Contributed by: Bart Baesens
A social network is a network of nodes connected with links. Think of customers calling each other, people exchanging emails, companies lending money to each other or fraudsters collaborating as part of a collusion.
The nodes in social networks are usually not randomly linked together. Since these networks typically represent people’s social interactions, there is always a reason for the connection. The reason for links to specific people is that they share a common property. For example, common interests or same origin. Homophily is a concept that stems from sociology where it usually described as “people have a strong tendency to associate with others whom they perceive as being similar to themselves in some way, e.g., live in same city, have same hobbies or interest”. It is also often referred to as “Birds of a feather flock together”. The figure shows an illustration of homophily in a call network.
Fixman, Martin et al. (2016) illustrated that people tend to call other people of the same economic status. You can see a clear correlation between the monthly caller and monthly callee income. Hence, this is strong evidence of homophily between people with similar income levels.
Homophily can also occur in fraud networks if fraudsters are more likely to be connected to other fraudsters, and legitimate people are more likely to be connected to other legitimate people. Homophily depends on the connectedness between nodes with the same label and the connectedness between nodes with the opposite label. We elaborate on this in what follows.
Sometimes a visual inspection of a network can already signal clear signs of homophily. Look at the below network where the green nodes represent legitimate customers and the red nodes fraudsters. The visual inspection clearly reveals signs of homophily.
Below you see another example of two networks with blue and green nodes. In the network on the left, the green nodes are randomly spread through the network. This network is not homophilic. The green nodes in the network on the right are connected to each other to a larger extent. This network is homophilic.
Before defining homophily we need to define the connectance of a network, which is the probability that 2 nodes are connected. Say we have a network with N nodes and M edges. The connectance is then the ratio between the actual number of edges and the number of edges if the network was fully connected, the latter being the number of combinations of 2 out of N:
In the below example, the connectance equals 20%.

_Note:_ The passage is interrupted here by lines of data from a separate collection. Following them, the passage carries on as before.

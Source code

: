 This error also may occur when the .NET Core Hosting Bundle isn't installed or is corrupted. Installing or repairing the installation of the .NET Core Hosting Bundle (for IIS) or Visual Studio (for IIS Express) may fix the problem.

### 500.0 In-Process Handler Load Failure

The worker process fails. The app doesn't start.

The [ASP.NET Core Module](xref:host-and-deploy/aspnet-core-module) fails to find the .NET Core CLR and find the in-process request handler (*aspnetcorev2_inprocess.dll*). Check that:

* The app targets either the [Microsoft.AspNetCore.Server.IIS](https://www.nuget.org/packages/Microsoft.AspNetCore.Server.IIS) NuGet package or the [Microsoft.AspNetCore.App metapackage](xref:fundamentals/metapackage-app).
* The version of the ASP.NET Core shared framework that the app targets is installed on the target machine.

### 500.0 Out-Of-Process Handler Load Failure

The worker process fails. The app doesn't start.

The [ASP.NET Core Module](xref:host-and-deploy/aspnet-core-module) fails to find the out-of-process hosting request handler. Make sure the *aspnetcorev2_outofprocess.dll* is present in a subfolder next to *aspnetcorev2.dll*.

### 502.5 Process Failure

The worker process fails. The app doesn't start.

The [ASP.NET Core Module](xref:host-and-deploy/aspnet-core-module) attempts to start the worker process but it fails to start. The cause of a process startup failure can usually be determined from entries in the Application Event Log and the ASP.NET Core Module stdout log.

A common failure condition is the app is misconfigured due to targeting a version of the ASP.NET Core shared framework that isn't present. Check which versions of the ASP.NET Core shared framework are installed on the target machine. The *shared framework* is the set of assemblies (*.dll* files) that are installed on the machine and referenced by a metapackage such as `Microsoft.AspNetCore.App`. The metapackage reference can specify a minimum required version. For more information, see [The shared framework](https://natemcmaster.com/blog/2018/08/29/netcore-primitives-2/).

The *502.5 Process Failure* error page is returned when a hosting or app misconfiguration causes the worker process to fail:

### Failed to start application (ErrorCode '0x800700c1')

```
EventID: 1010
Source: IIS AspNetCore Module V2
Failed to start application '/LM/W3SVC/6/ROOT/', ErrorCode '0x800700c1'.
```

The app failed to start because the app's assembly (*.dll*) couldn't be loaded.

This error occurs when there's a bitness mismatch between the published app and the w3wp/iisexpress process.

Dyadicity measures the connectedness between nodes with the same label. As an example let’s look at the below two networks. Both of them have 12 nodes, 8 that are blue and 4 that are green. Clearly the distribution of the green and blue nodes is different. In the network on the left there is only 1 edge between the green nodes, but on the right there are 4. There is higher connectedness between green nodes in the network to the right.
Dyadicity measures the number of same label edges compared to what is expected in a random configuration of the network, in other words, if the labels were randomly distributed. Say ng represents the number of green nodes. The expected number of green label edges then becomes: the number of combinations of 2 out of ng times p, which, as you recall, is the probability of two nodes being connected.
In the below example, there are 8 blue nodes, 4 green nodes and the connectance is 0.2, so the expected number of edges connecting green nodes is 4*3/2*0,2=1,2. Finally, you compute the dyadicity or D by dividing the actual number of same label edges with the expected number of same label edges. In our below example, the dyadicity becomes 3,33.
If the dyadicity is greater than 1 we say that the network is dyadic because nodes with the same label are more connected amongst themselves. This is the case for the network to the left. If the dyadicity is almost equal to one, the distribution of the labels is the same as in a random network. You can see an example of this in the middle network. If the dyadicity is less than 1 we say that the network is anti-dyadic since nodes with the same label are less connected amongst themselves. You can see an example of this in the network to the right.
For a network to show signs of homophily, it is not enough for nodes of the same label to be more connected. There should also be fewer connections between nodes of opposite labels. This is measured with heterophilicity, which is the other parameter you need to capture the interplay between the network structure and node properties. Heterophilicity measures the connectedness between nodes with opposite labels and thus how much interaction there is between the nodes with different labels. Let’s take a look at the below two networks, which both have 8 blue nodes and 4 green nodes. We represented the cross-label edges with a thicker line. In the network on the left there are 6 cross-label edges. In the network on the right, there are 2 cross-label edges.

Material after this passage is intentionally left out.